### Task item
Repeat, exactly and with no pictures, the lines that run from the beginning of the entries through the line containing "From: [[bankless]] <br/>".

### Exercise input

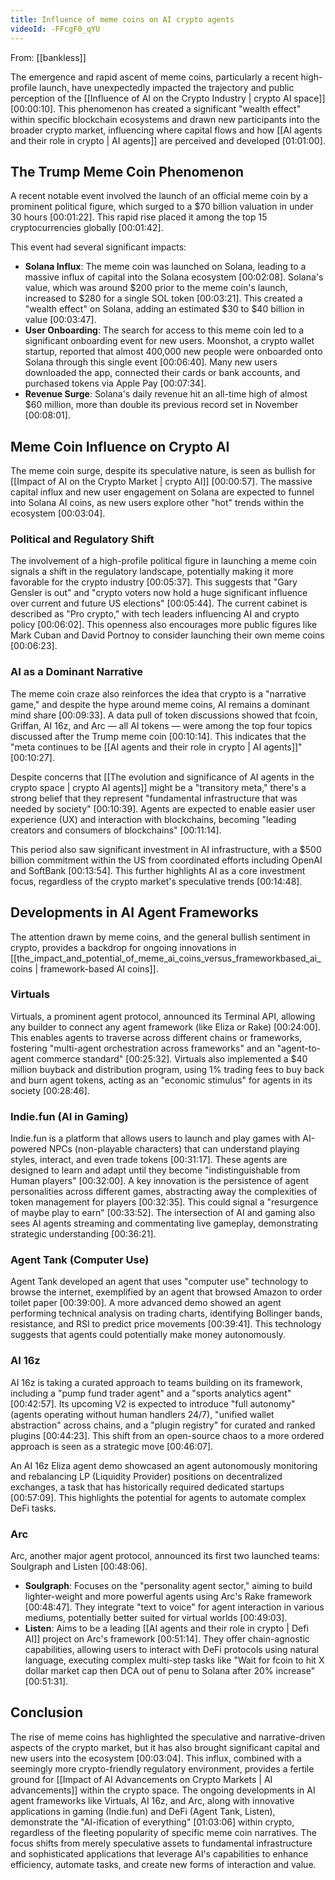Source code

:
```yaml
---
title: Influence of meme coins on AI crypto agents
videoId: -FFcgF0_qYU
---
```


From: [[bankless]] <br/> 

The emergence and rapid ascent of meme coins, particularly a recent high-profile launch, have unexpectedly impacted the trajectory and public perception of the [[Influence of AI on the Crypto Industry | crypto AI space]] <a class="yt-timestamp" data-t="00:00:10">[00:00:10]</a>. This phenomenon has created a significant "wealth effect" within specific blockchain ecosystems and drawn new participants into the broader crypto market, influencing where capital flows and how [[AI agents and their role in crypto | AI agents]] are perceived and developed <a class="yt-timestamp" data-t="00:01:00">[01:01:00]</a>.

## The Trump Meme Coin Phenomenon
A recent notable event involved the launch of an official meme coin by a prominent political figure, which surged to a $70 billion valuation in under 30 hours <a class="yt-timestamp" data-t="00:01:22">[00:01:22]</a>. This rapid rise placed it among the top 15 cryptocurrencies globally <a class="yt-timestamp" data-t="00:01:42">[00:01:42]</a>.

This event had several significant impacts:
*   **Solana Influx**: The meme coin was launched on Solana, leading to a massive influx of capital into the Solana ecosystem <a class="yt-timestamp" data-t="00:02:08">[00:02:08]</a>. Solana's value, which was around $200 prior to the meme coin's launch, increased to $280 for a single SOL token <a class="yt-timestamp" data-t="00:03:21">[00:03:21]</a>. This created a "wealth effect" on Solana, adding an estimated $30 to $40 billion in value <a class="yt-timestamp" data-t="00:03:47">[00:03:47]</a>.
*   **User Onboarding**: The search for access to this meme coin led to a significant onboarding event for new users. Moonshot, a crypto wallet startup, reported that almost 400,000 new people were onboarded onto Solana through this single event <a class="yt-timestamp" data-t="00:06:40">[00:06:40]</a>. Many new users downloaded the app, connected their cards or bank accounts, and purchased tokens via Apple Pay <a class="yt-timestamp" data-t="00:07:34">[00:07:34]</a>.
*   **Revenue Surge**: Solana's daily revenue hit an all-time high of almost $60 million, more than double its previous record set in November <a class="yt-timestamp" data-t="00:08:01">[00:08:01]</a>.

## Meme Coin Influence on Crypto AI
The meme coin surge, despite its speculative nature, is seen as bullish for [[Impact of AI on the Crypto Market | crypto AI]] <a class="yt-timestamp" data-t="00:00:57">[00:00:57]</a>. The massive capital influx and new user engagement on Solana are expected to funnel into Solana AI coins, as new users explore other "hot" trends within the ecosystem <a class="yt-timestamp" data-t="00:03:04">[00:03:04]</a>.

### Political and Regulatory Shift
The involvement of a high-profile political figure in launching a meme coin signals a shift in the regulatory landscape, potentially making it more favorable for the crypto industry <a class="yt-timestamp" data-t="00:05:37">[00:05:37]</a>. This suggests that "Gary Gensler is out" and "crypto voters now hold a huge significant influence over current and future US elections" <a class="yt-timestamp" data-t="00:05:44">[00:05:44]</a>. The current cabinet is described as "Pro crypto," with tech leaders influencing AI and crypto policy <a class="yt-timestamp" data-t="00:06:02">[00:06:02]</a>. This openness also encourages more public figures like Mark Cuban and David Portnoy to consider launching their own meme coins <a class="yt-timestamp" data-t="00:06:23">[00:06:23]</a>.

### AI as a Dominant Narrative
The meme coin craze also reinforces the idea that crypto is a "narrative game," and despite the hype around meme coins, AI remains a dominant mind share <a class="yt-timestamp" data-t="00:09:33">[00:09:33]</a>. A data pull of token discussions showed that fcoin, Griffan, AI 16z, and Arc — all AI tokens — were among the top four topics discussed after the Trump meme coin <a class="yt-timestamp" data-t="00:10:14">[00:10:14]</a>. This indicates that the "meta continues to be [[AI agents and their role in crypto | AI agents]]" <a class="yt-timestamp" data-t="00:10:27">[00:10:27]</a>.

Despite concerns that [[The evolution and significance of AI agents in the crypto space | crypto AI agents]] might be a "transitory meta," there's a strong belief that they represent "fundamental infrastructure that was needed by society" <a class="yt-timestamp" data-t="00:10:39">[00:10:39]</a>. Agents are expected to enable easier user experience (UX) and interaction with blockchains, becoming "leading creators and consumers of blockchains" <a class="yt-timestamp" data-t="00:11:14">[00:11:14]</a>.

This period also saw significant investment in AI infrastructure, with a $500 billion commitment within the US from coordinated efforts including OpenAI and SoftBank <a class="yt-timestamp" data-t="00:13:54">[00:13:54]</a>. This further highlights AI as a core investment focus, regardless of the crypto market's speculative trends <a class="yt-timestamp" data-t="00:14:48">[00:14:48]</a>.

## Developments in AI Agent Frameworks
The attention drawn by meme coins, and the general bullish sentiment in crypto, provides a backdrop for ongoing innovations in [[the_impact_and_potential_of_meme_ai_coins_versus_frameworkbased_ai_coins | framework-based AI coins]].

### Virtuals
Virtuals, a prominent agent protocol, announced its Terminal API, allowing any builder to connect any agent framework (like Eliza or Rake) <a class="yt-timestamp" data-t="00:24:00">[00:24:00]</a>. This enables agents to traverse across different chains or frameworks, fostering "multi-agent orchestration across frameworks" and an "agent-to-agent commerce standard" <a class="yt-timestamp" data-t="00:25:32">[00:25:32]</a>. Virtuals also implemented a $40 million buyback and distribution program, using 1% trading fees to buy back and burn agent tokens, acting as an "economic stimulus" for agents in its society <a class="yt-timestamp" data-t="00:28:46">[00:28:46]</a>.

### Indie.fun (AI in Gaming)
Indie.fun is a platform that allows users to launch and play games with AI-powered NPCs (non-playable characters) that can understand playing styles, interact, and even trade tokens <a class="yt-timestamp" data-t="00:31:17">[00:31:17]</a>. These agents are designed to learn and adapt until they become "indistinguishable from Human players" <a class="yt-timestamp" data-t="00:32:00">[00:32:00]</a>. A key innovation is the persistence of agent personalities across different games, abstracting away the complexities of token management for players <a class="yt-timestamp" data-t="00:32:35">[00:32:35]</a>. This could signal a "resurgence of maybe play to earn" <a class="yt-timestamp" data-t="00:33:52">[00:33:52]</a>. The intersection of AI and gaming also sees AI agents streaming and commentating live gameplay, demonstrating strategic understanding <a class="yt-timestamp" data-t="00:36:21">[00:36:21]</a>.

### Agent Tank (Computer Use)
Agent Tank developed an agent that uses "computer use" technology to browse the internet, exemplified by an agent that browsed Amazon to order toilet paper <a class="yt-timestamp" data-t="00:39:00">[00:39:00]</a>. A more advanced demo showed an agent performing technical analysis on trading charts, identifying Bollinger bands, resistance, and RSI to predict price movements <a class="yt-timestamp" data-t="00:39:41">[00:39:41]</a>. This technology suggests that agents could potentially make money autonomously.

### AI 16z
AI 16z is taking a curated approach to teams building on its framework, including a "pump fund trader agent" and a "sports analytics agent" <a class="yt-timestamp" data-t="00:42:57">[00:42:57]</a>. Its upcoming V2 is expected to introduce "full autonomy" (agents operating without human handlers 24/7), "unified wallet abstraction" across chains, and a "plugin registry" for curated and ranked plugins <a class="yt-timestamp" data-t="00:44:23">[00:44:23]</a>. This shift from an open-source chaos to a more ordered approach is seen as a strategic move <a class="yt-timestamp" data-t="00:46:07">[00:46:07]</a>.

An AI 16z Eliza agent demo showcased an agent autonomously monitoring and rebalancing LP (Liquidity Provider) positions on decentralized exchanges, a task that has historically required dedicated startups <a class="yt-timestamp" data-t="00:57:09">[00:57:09]</a>. This highlights the potential for agents to automate complex DeFi tasks.

### Arc
Arc, another major agent protocol, announced its first two launched teams: Soulgraph and Listen <a class="yt-timestamp" data-t="00:48:06">[00:48:06]</a>.
*   **Soulgraph**: Focuses on the "personality agent sector," aiming to build lighter-weight and more powerful agents using Arc's Rake framework <a class="yt-timestamp" data-t="00:48:47">[00:48:47]</a>. They integrate "text to voice" for agent interaction in various mediums, potentially better suited for virtual worlds <a class="yt-timestamp" data-t="00:49:03">[00:49:03]</a>.
*   **Listen**: Aims to be a leading [[AI agents and their role in crypto | Defi AI]] project on Arc's framework <a class="yt-timestamp" data-t="00:51:14">[00:51:14]</a>. They offer chain-agnostic capabilities, allowing users to interact with DeFi protocols using natural language, executing complex multi-step tasks like "Wait for fcoin to hit X dollar market cap then DCA out of penu to Solana after 20% increase" <a class="yt-timestamp" data-t="00:51:31">[00:51:31]</a>.

## Conclusion
The rise of meme coins has highlighted the speculative and narrative-driven aspects of the crypto market, but it has also brought significant capital and new users into the ecosystem <a class="yt-timestamp" data-t="00:03:04">[00:03:04]</a>. This influx, combined with a seemingly more crypto-friendly regulatory environment, provides a fertile ground for [[Impact of AI Advancements on Crypto Markets | AI advancements]] within the crypto space. The ongoing developments in AI agent frameworks like Virtuals, AI 16z, and Arc, along with innovative applications in gaming (Indie.fun) and DeFi (Agent Tank, Listen), demonstrate the "AI-ification of everything" <a class="yt-timestamp" data-t="01:03:06">[01:03:06]</a> within crypto, regardless of the fleeting popularity of specific meme coin narratives. The focus shifts from merely speculative assets to fundamental infrastructure and sophisticated applications that leverage AI's capabilities to enhance efficiency, automate tasks, and create new forms of interaction and value.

### Solution for this exercise
Source code

:
```yaml
---
title: Influence of meme coins on AI crypto agents
videoId: -FFcgF0_qYU
---
```


From: [[bankless]] <br/> 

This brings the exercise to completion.